World-renowned auction house
Sotheby's said on Tuesday it has signed up 1,500 art dealers in
the United States and Europe for its new Internet site, allowing
them to trade their wares online starting in July.
The site, sothebys.com, will offer an online platform for
auctioning art, antiques, and jewelry and is aimed at
complementing Sotheby's core live auction business.
David Redden, executive vice president of Sotheby's in New
York, said the site's 1,500 charter members represented a
significant portion of the world's art dealing elite.
"That's an overwhelming number when you think that a great
antiques show might have 70 dealers involved in it," he told
Reuters in an interview.
Sotheby's announced in January that it was launching an
Internet auction business, joining the flurry of companies
rushing to capitalize on electronic commerce.
Its first online auction will be baseball memorabilia from
collector Barry Halper's collection, which will take place via
the Internet and also a live auction in New York.
The company plans to make an initial investment of more than
$25 million for personnel, marketing and capital costs for the
Internet venture over the next 12 months.
Sotheby's said this outlay will weigh on earnings, but it
declined to put a figure on the impact.
Only professionals will be allowed to sell on the site,
although anyone will be able to buy over the Internet.
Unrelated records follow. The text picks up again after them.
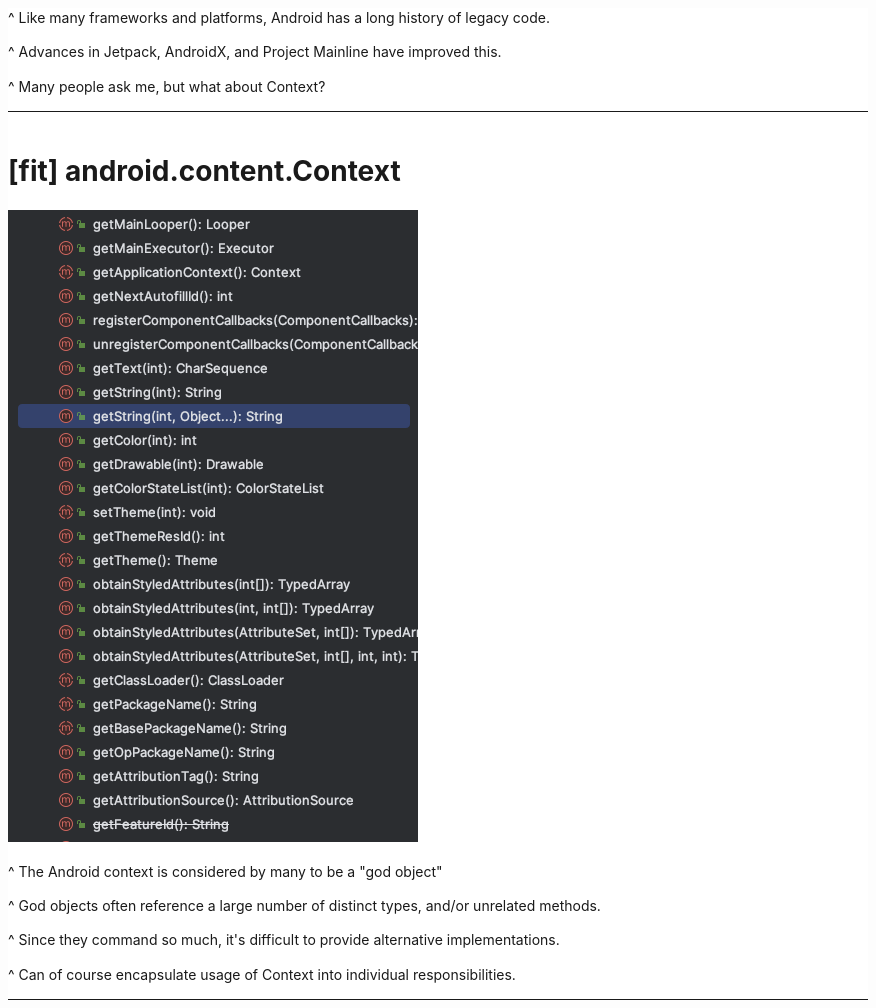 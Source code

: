^ Like many frameworks and platforms, Android has a long history of legacy code.

^ Advances in Jetpack, AndroidX, and Project Mainline have improved this.

^ Many people ask me, but what about Context?

---

# [fit] android.content.Context

![right](android-context-structure.png)

^ The Android context is considered by many to be a "god object"

^ God objects often reference a large number of distinct types, and/or unrelated methods.

^ Since they command so much, it's difficult to provide alternative implementations.

^ Can of course encapsulate usage of Context into individual responsibilities.

---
The site
will initially focus on goods with auction prices of
$300-$10,000, with bidders paying by credit card.
Asked whether clients would be willing to buy works without
having actually seen them in person, Redden pointed out that
many bidders already buy their works via catalog.
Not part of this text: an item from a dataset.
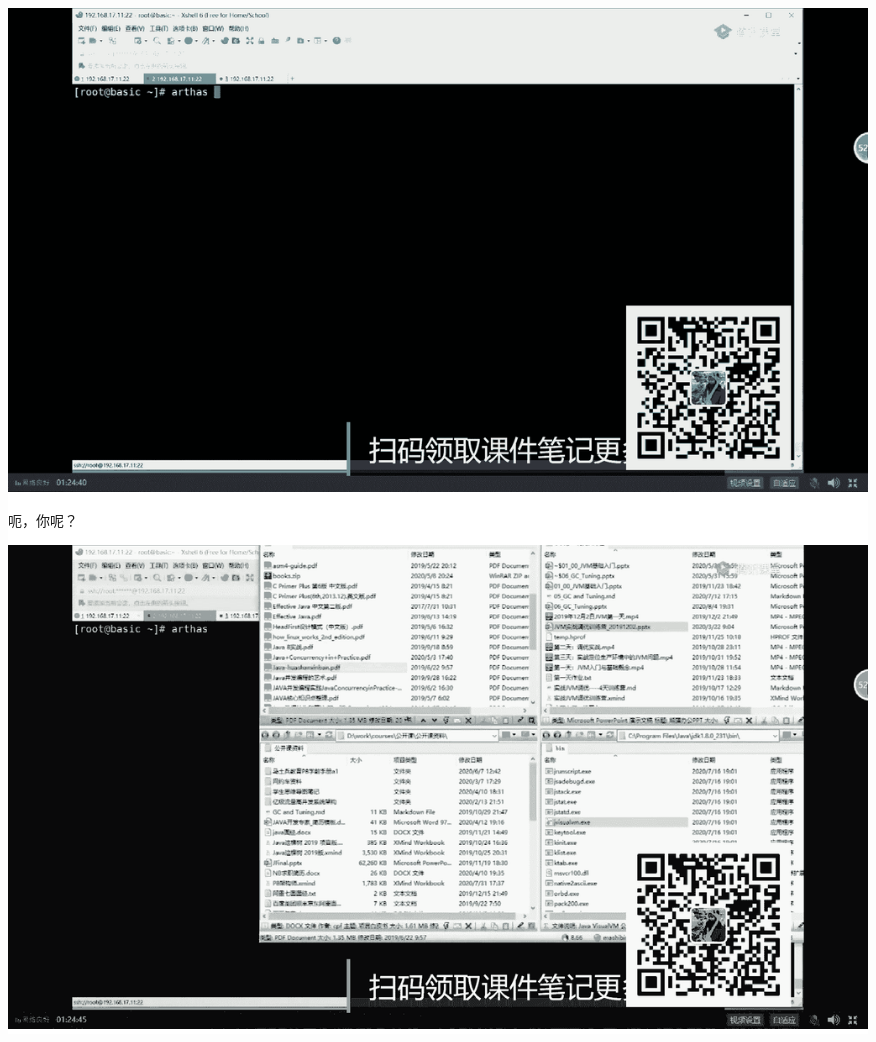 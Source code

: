 ![](img/171aa58ce67caaadb37bbd9fecf0fd52_41.png)

呃，你呢？

![](img/171aa58ce67caaadb37bbd9fecf0fd52_43.png)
"The imaging has become so good on the Internet that it
rivals that of the catalog," Redden said, adding that the
Internet also allows for increased text and pictures.
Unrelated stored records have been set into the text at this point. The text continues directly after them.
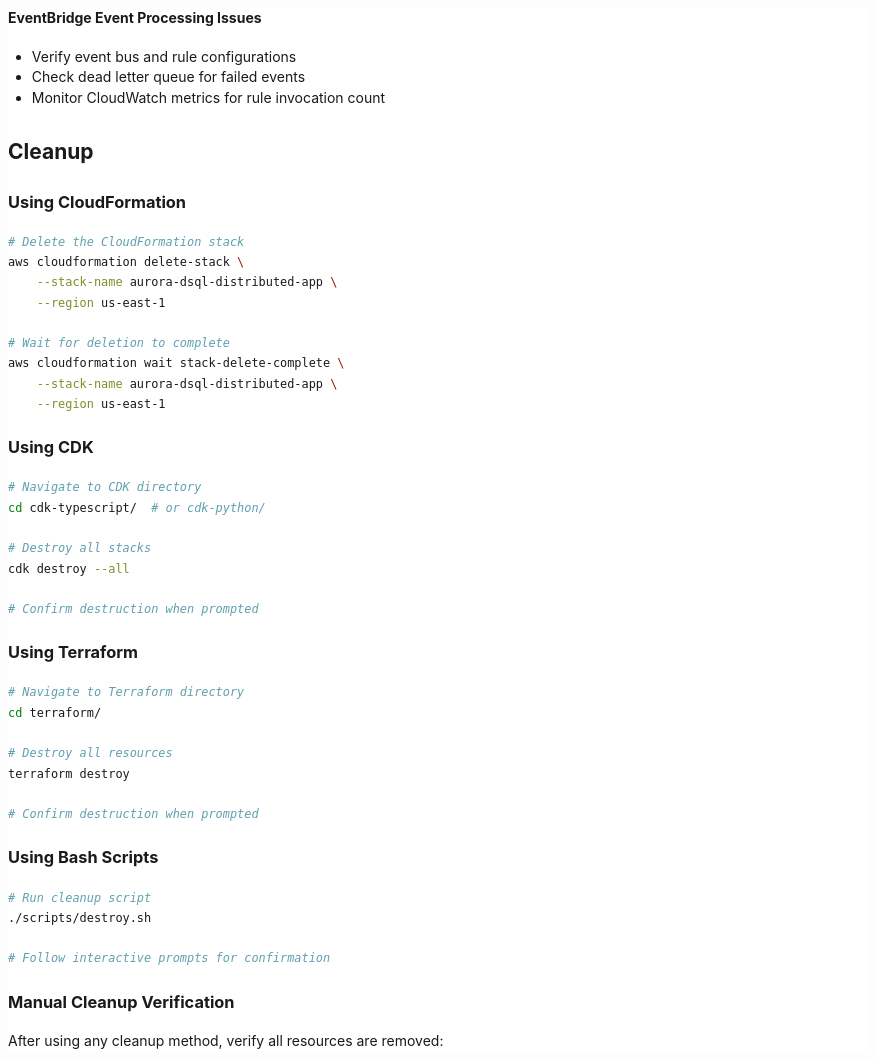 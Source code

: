#### EventBridge Event Processing Issues
- Verify event bus and rule configurations
- Check dead letter queue for failed events
- Monitor CloudWatch metrics for rule invocation count

## Cleanup

### Using CloudFormation
```bash
# Delete the CloudFormation stack
aws cloudformation delete-stack \
    --stack-name aurora-dsql-distributed-app \
    --region us-east-1

# Wait for deletion to complete
aws cloudformation wait stack-delete-complete \
    --stack-name aurora-dsql-distributed-app \
    --region us-east-1
```

### Using CDK
```bash
# Navigate to CDK directory
cd cdk-typescript/  # or cdk-python/

# Destroy all stacks
cdk destroy --all

# Confirm destruction when prompted
```

### Using Terraform
```bash
# Navigate to Terraform directory
cd terraform/

# Destroy all resources
terraform destroy

# Confirm destruction when prompted
```

### Using Bash Scripts
```bash
# Run cleanup script
./scripts/destroy.sh

# Follow interactive prompts for confirmation
```

### Manual Cleanup Verification
After using any cleanup method, verify all resources are removed:
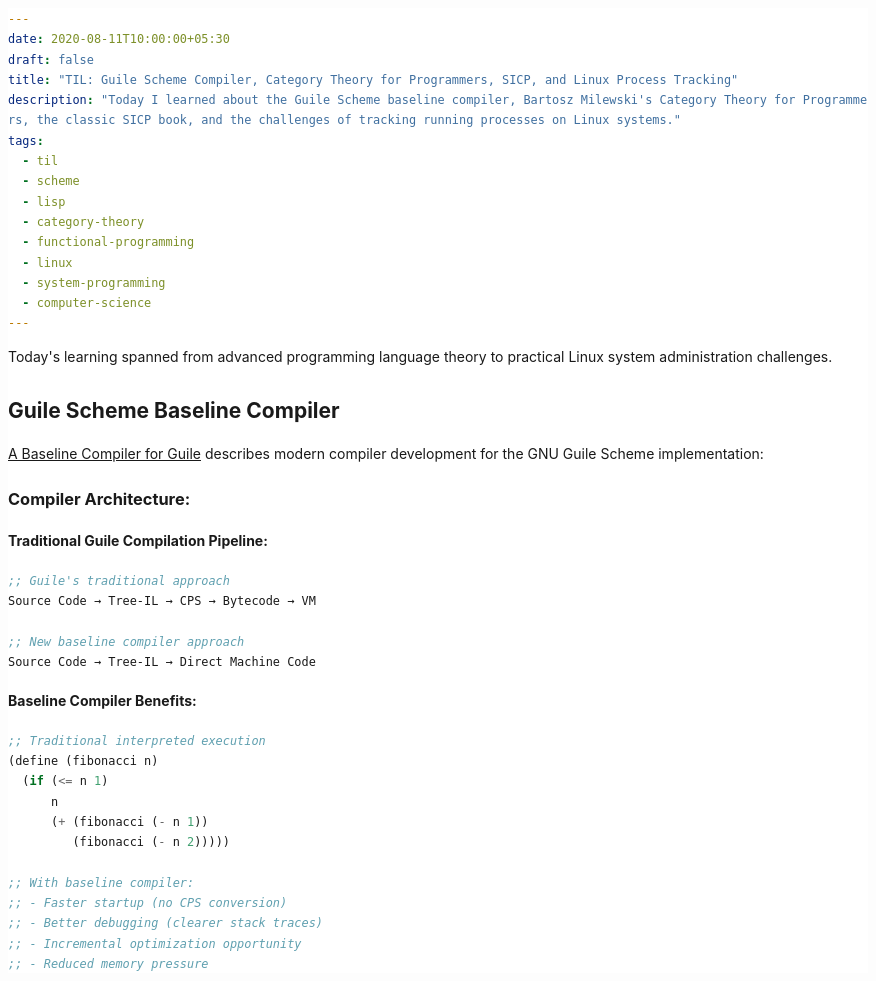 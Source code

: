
 ```yaml
---
date: 2020-08-11T10:00:00+05:30
draft: false
title: "TIL: Guile Scheme Compiler, Category Theory for Programmers, SICP, and Linux Process Tracking"
description: "Today I learned about the Guile Scheme baseline compiler, Bartosz Milewski's Category Theory for Programmers, the classic SICP book, and the challenges of tracking running processes on Linux systems."
tags:
  - til
  - scheme
  - lisp
  - category-theory
  - functional-programming
  - linux
  - system-programming
  - computer-science
---
```


Today's learning spanned from advanced programming language theory to practical Linux system administration challenges.

## Guile Scheme Baseline Compiler

[A Baseline Compiler for Guile](https://wingolog.org/archives/2020/06/03/a-baseline-compiler-for-guile) describes modern compiler development for the GNU Guile Scheme implementation:

### Compiler Architecture:

#### **Traditional Guile Compilation Pipeline:**
```scheme
;; Guile's traditional approach
Source Code → Tree-IL → CPS → Bytecode → VM

;; New baseline compiler approach  
Source Code → Tree-IL → Direct Machine Code
```

#### **Baseline Compiler Benefits:**
```scheme
;; Traditional interpreted execution
(define (fibonacci n)
  (if (<= n 1)
      n
      (+ (fibonacci (- n 1))
         (fibonacci (- n 2)))))

;; With baseline compiler:
;; - Faster startup (no CPS conversion)
;; - Better debugging (clearer stack traces)  
;; - Incremental optimization opportunity
;; - Reduced memory pressure
```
Sothebys.com will be headed by Susan Solomon, former chief
executive of Sony Worldwide Networks.
The launch of sothebys.com follows the U.S. stock market
flotations of auction services uBid Inc and eBay Inc. However,
Sotheby's expects little overlap between its high-art business
and that of existing online auctioneers.
For example, uBid offers mostly close-out and refurbished
consumer electronics, while eBay matches buyers and sellers for
a range of items from Hollywood memorabilia to antiques.
"As far as auction sites that deal with higher quality
works of art, this is really a very empty area," Redden said.
Eventually, as online technology develops, the Internet site
might complement or even replace phone-in bids at live auctions.
"We have a great number of people who bid over the
telephone, but they obviously can't see what's going on. The
Internet can actually provide a very enhanced access to the
auction process eventually," Redden said.